**EXERCISE AIM**. Nothing but the pictures is dropped; write out all the remaining data below exactly.

[[ MATERIAL TO PROCESS, beginning ]]

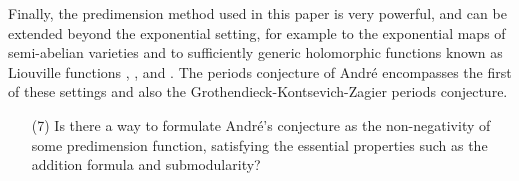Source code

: \documentclass[12pt]{amsart}
\theoremstyle{definition}
\begin{document}
Finally, the predimension method used in this paper is very powerful, and can be extended beyond the exponential setting, for example to the exponential maps of semi-abelian varieties \cite{TEDESV} and to sufficiently generic holomorphic functions known as Liouville functions \cite{Zilber02tgfd}, \cite{Wilkie05}, and \cite{Koiran03}. The periods conjecture of Andr\'e encompasses the first of these settings and also the Grothendieck-Kontsevich-Zagier periods conjecture.

\begin{enumerate}
  \item[(7)] Is there a way to formulate Andr\'e's conjecture as the non-negativity of some predimension function, satisfying the essential properties such as the addition formula and submodularity?
\end{enumerate}
\end{document}
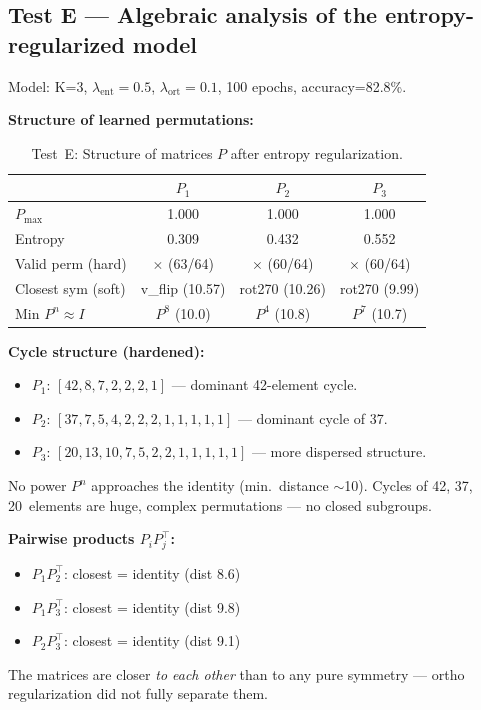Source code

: \subsection{Test E --- Algebraic analysis of the entropy-regularized model}

Model: K=3, $\lambda_{\text{ent}}=0.5$, $\lambda_{\text{ort}}=0.1$, 100 epochs, accuracy=82.8\%.

\textbf{Structure of learned permutations:}

\begin{table}[h]
\centering
\caption{Test~E: Structure of matrices $P$ after entropy regularization.}
\begin{tabular}{lccc}
\hline
 & $P_1$ & $P_2$ & $P_3$ \\
\hline
$P_{\max}$ & 1.000 & 1.000 & 1.000 \\
Entropy & 0.309 & 0.432 & 0.552 \\
Valid perm (hard) & $\times$ (63/64) & $\times$ (60/64) & $\times$ (60/64) \\
Closest sym (soft) & v\_flip (10.57) & rot270 (10.26) & rot270 (9.99) \\
Min $P^n \approx I$ & $P^8$ (10.0) & $P^4$ (10.8) & $P^7$ (10.7) \\
\hline
\end{tabular}
\end{table}

\textbf{Cycle structure (hardened):}
\begin{itemize}
    \item $P_1$: $[42, 8, 7, 2, 2, 2, 1]$ --- dominant 42-element cycle.
    \item $P_2$: $[37, 7, 5, 4, 2, 2, 2, 1, 1, 1, 1, 1]$ --- dominant cycle of 37.
    \item $P_3$: $[20, 13, 10, 7, 5, 2, 2, 1, 1, 1, 1, 1]$ --- more dispersed structure.
\end{itemize}

No power $P^n$ approaches the identity (min.\ distance $\sim$10). Cycles of 42, 37, 20~elements are huge, complex permutations --- no closed subgroups.

\textbf{Pairwise products $P_iP_j^\top$:}
\begin{itemize}
    \item $P_1 P_2^\top$: closest = identity (dist 8.6)
    \item $P_1 P_3^\top$: closest = identity (dist 9.8)
    \item $P_2 P_3^\top$: closest = identity (dist 9.1)
\end{itemize}

The matrices are closer \emph{to each other} than to any pure symmetry --- ortho regularization did not fully separate them.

[[ MATERIAL TO PROCESS, end ]]

**RESPONSE TO THIS EXERCISE**.
Source code

: \documentclass[12pt]{amsart}
\theoremstyle{definition}
\begin{document}
Finally, the predimension method used in this paper is very powerful, and can be extended beyond the exponential setting, for example to the exponential maps of semi-abelian varieties \cite{TEDESV} and to sufficiently generic holomorphic functions known as Liouville functions \cite{Zilber02tgfd}, \cite{Wilkie05}, and \cite{Koiran03}. The periods conjecture of Andr\'e encompasses the first of these settings and also the Grothendieck-Kontsevich-Zagier periods conjecture.

\begin{enumerate}
  \item[(7)] Is there a way to formulate Andr\'e's conjecture as the non-negativity of some predimension function, satisfying the essential properties such as the addition formula and submodularity?
\end{enumerate}
\end{document}
Source code

: \subsection{Test E --- Algebraic analysis of the entropy-regularized model}

Model: K=3, $\lambda_{\text{ent}}=0.5$, $\lambda_{\text{ort}}=0.1$, 100 epochs, accuracy=82.8\%.

\textbf{Structure of learned permutations:}

\begin{table}[h]
\centering
\caption{Test~E: Structure of matrices $P$ after entropy regularization.}
\begin{tabular}{lccc}
\hline
 & $P_1$ & $P_2$ & $P_3$ \\
\hline
$P_{\max}$ & 1.000 & 1.000 & 1.000 \\
Entropy & 0.309 & 0.432 & 0.552 \\
Valid perm (hard) & $\times$ (63/64) & $\times$ (60/64) & $\times$ (60/64) \\
Closest sym (soft) & v\_flip (10.57) & rot270 (10.26) & rot270 (9.99) \\
Min $P^n \approx I$ & $P^8$ (10.0) & $P^4$ (10.8) & $P^7$ (10.7) \\
\hline
\end{tabular}
\end{table}

\textbf{Cycle structure (hardened):}
\begin{itemize}
    \item $P_1$: $[42, 8, 7, 2, 2, 2, 1]$ --- dominant 42-element cycle.
    \item $P_2$: $[37, 7, 5, 4, 2, 2, 2, 1, 1, 1, 1, 1]$ --- dominant cycle of 37.
    \item $P_3$: $[20, 13, 10, 7, 5, 2, 2, 1, 1, 1, 1, 1]$ --- more dispersed structure.
\end{itemize}

No power $P^n$ approaches the identity (min.\ distance $\sim$10). Cycles of 42, 37, 20~elements are huge, complex permutations --- no closed subgroups.

\textbf{Pairwise products $P_iP_j^\top$:}
\begin{itemize}
    \item $P_1 P_2^\top$: closest = identity (dist 8.6)
    \item $P_1 P_3^\top$: closest = identity (dist 9.8)
    \item $P_2 P_3^\top$: closest = identity (dist 9.1)
\end{itemize}

The matrices are closer \emph{to each other} than to any pure symmetry --- ortho regularization did not fully separate them.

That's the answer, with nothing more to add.